Lejos de los fríos nórdicos -donde a los advenedizos se les ha hecho creer que nació el boom de la novela negra, cuando en realidad sólo fue el origen de los grandes petardos (y petardas, que abundan) de la actual novela policial-, con un narrador que interviene poco y deja que los personajes se definan por sus diálogos y acciones, en un escenario cruel -la Sudáfrica del «apartheid» en los años setenta- y con un estilo directo, James McClure nos devuelve a la novela negra de los clásicos, con protagonistas que representaban el último suspiro del «hard-boiled» y sociedades que se definen a través de sus crímenes, porque estos hablan por ellas.

Recrea el escenario como nadie y en sus líneas escucharemos a las ranas croar en los manglares, o a los cocodrilos deslizarse indolentes hacia el estuario, mientras dos búhos ululan, uno agudo y otro grave, como si fueran la música de fondo.

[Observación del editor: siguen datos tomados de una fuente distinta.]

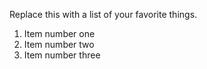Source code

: Replace this with a list of your favorite things.

1. Item number one
2. Item number two
3. Item number three
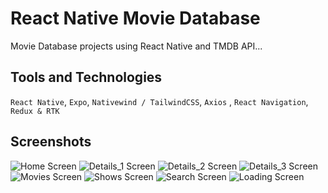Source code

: # React Native Movie Database

Movie Database projects using React Native and TMDB API...

## Tools and Technologies

`React Native`, `Expo`, `Nativewind / TailwindCSS`, `Axios` , `React Navigation`, `Redux & RTK`

## Screenshots

![Home Screen](./images/screenshots/Home.jpg) ![Details_1 Screen](./images/screenshots/Details_1.jpg) ![Details_2 Screen](./images/screenshots/Details_2.jpg) ![Details_3 Screen](./images/screenshots/Details_3.jpg) ![Movies Screen](./images/screenshots/Movies.jpg) ![Shows Screen](./images/screenshots/Shows.jpg) ![Search Screen](./images/screenshots/Search.jpg) ![Loading Screen](./images/screenshots/Loading.jpg)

Son los paisajes áridos del color del pan, donde el límite de velocidad en las reservas se estanca en los 25 km/h y nos rodean letreros con la leyenda: «Precaución: Rinocerontes». Y el olor a eucaliptos azules lo invade todo mientras las monjas blancas dan al paisaje un toque de color.

En ese mundo camina el teniente Kramer, un sujeto al que no le gusta prejuzgar, que va por libre, masca caramelos de azúcar «cande», conduce un Chevrolet, calza una Walther PPK; un solitario que enciende con cerillas el Lucky Strike sin filtro. Al igual que Jack Nicholson en Chinatown, lleva traje barato, cuello camisa deshilachado, corbata marrón con herraduras azules, macizos zapatos de suelas de goma, hebilla de latón demasiado grande, pero esta vez es un maldito bóer, otro condenado «espalda peluda», como se llama despectivamente a los afrikáner. Le acompañará su fiel escudero: el sargento Zondi. Un zulú que ha dejado atrás las ropas de mono y los adornos de leopardo, y que tiene como misión interrogar a los criados y a otros testigos de raza negra a los que jamás llegaría un blanco, y menos un bóer.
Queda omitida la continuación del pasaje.